Fifty new COVID cases
Published 9:04 am Thursday, July 2, 2020
Fifty new cases of COVID-19 were confirmed among Davie residents during the week that ended on Monday.
The Davie County Health Department reported that there are 62 active cases of COVID, and that 148 had met the definition of recovery, or it has been 14 days since they were tested.
Because of the larger volume of cases locally, the health department has changed what it considered to be “recovered.” Before, no patient was considered recovered until they were no longer sick. Now, it is 14 days after being tested, a definition provided by the N.C. Department of Health and Human Services.
“Due to the sheer number of cases and work involved with pandemic response, staff will be adopting the blanket recovery guidance,” said Health Director Suzanne Wright. “The drop in sick cases were a result of this newly-adopted process.”
To date, 214 COVID cases have been reported in Davie. Four died. One is in the hospital.
A breakdown by age of the positive cases: age 65 or older, 21; age 50-64, 43; age 25-49, 87; age 18-24, 26; and under age 18, 37.
Those who think they may have contracted the virus are asked to call their healthcare provider, the health department at 336-753-6550, Wake Forest Baptist Urgent Care in Mocksville at 336-713-0555 or Davie Medical Center at 336 702-6843 (COVID calls only).
More than 2,550 tests have been performed in Davie, which includes some who have been tested more than once.
A directive from Gov. Roy Cooper last week requires all residents to wear a mask when in public places, but don’t expect local police to enforce that order.
The order reads: “Law enforcement personnel are not authorized to criminally enforce the face covering requirements of this executive order against individuals, workers, customers or patrons.”

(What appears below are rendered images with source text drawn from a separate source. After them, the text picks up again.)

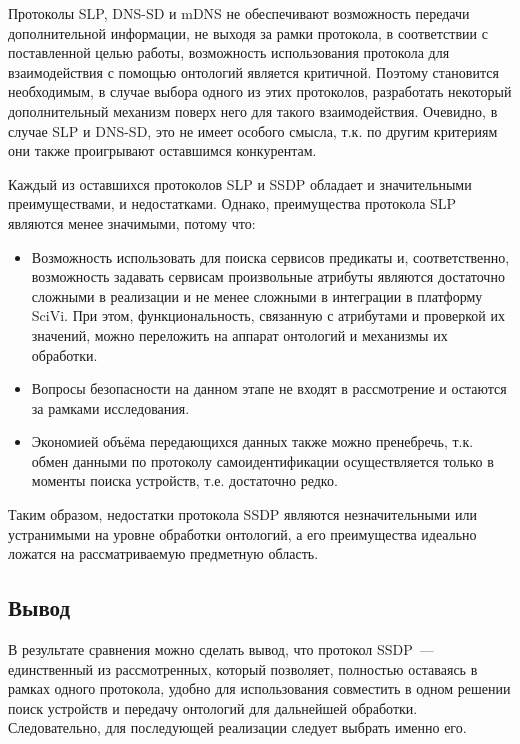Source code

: Протоколы SLP, DNS-SD и mDNS не обеспечивают возможность передачи дополнительной информации, не выходя за рамки протокола, в соответствии с поставленной целью работы, возможность использования протокола для взаимодействия с помощью онтологий является критичной.
Поэтому становится необходимым, в случае выбора одного из этих протоколов, разработать некоторый дополнительный механизм поверх него для такого взаимодействия.
Очевидно, в случае SLP и DNS-SD, это не имеет особого смысла, т.к.
по другим критериям они также проигрывают оставшимся конкурентам.

Каждый из оставшихся протоколов SLP и SSDP обладает и значительными преимуществами, и недостатками.
Однако, преимущества протокола SLP являются менее значимыми, потому что:
\begin{itemize}
	\item Возможность использовать для поиска сервисов предикаты и, соответственно, возможность задавать сервисам произвольные атрибуты являются достаточно сложными в реализации и не менее сложными в интеграции в платформу SciVi.
	При этом, функциональность, связанную с атрибутами и проверкой их значений, можно переложить на аппарат онтологий и механизмы их обработки.
	\item Вопросы безопасности на данном этапе не входят в рассмотрение и остаются за рамками исследования.
	\item Экономией объёма передающихся данных также можно пренебречь, т.к. обмен данными по протоколу самоидентификации осуществляется только в моменты поиска устройств, т.е. достаточно редко.
\end{itemize}

Таким образом, недостатки протокола SSDP являются незначительными или устранимыми на уровне обработки онтологий, а его преимущества идеально ложатся на рассматриваемую предметную область.

\subsection {Вывод}

В результате сравнения можно сделать вывод, что протокол SSDP~--- единственный из рассмотренных, который позволяет, полностью оставаясь в рамках одного протокола, удобно для использования совместить в одном решении поиск устройств и передачу онтологий для дальнейшей обработки. 
Следовательно, для последующей реализации следует выбрать именно его.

“If you would like to call and complain about this order being unenforceable by law enforcement, please direct your calls to Gov. Cooper’s office (919-814-2000),” the police deparment posted on Facebook.
The police department office remains closed to the public, unless they have an appointment. As many reports will be taken by phone as possible, and officers are limiting face-to-face contact with the public, the post said.
Davie EMS Chief Joseph Ashburn said call volume has remained steady, but not overwhelming. Staff are monitored daily and none have tested positive. Paramedics are talking to the medical director more via remote means, and the agency is working with the school system to help train school workers and athletic departments, he said.
Chad Brown, president of Wake Forest Baptist Health Davie Medical Center, said elective surgeries resumed on May 5 and are close to a normal level.
“We’re seeing our volume come back to pre-COVID numbers,” he said. “It’s not doom and gloom, but it’s not over. It’s not when we will be finished (with COVID) … but how we live with it. Healthcare in general is going to look different.” He mentioned more “tele doc” visits and other remote ways to deal with patients, which he sees as a positive change.
“Davie Medical Center has been ready and continues to be ready for your healthcare needs,” he said.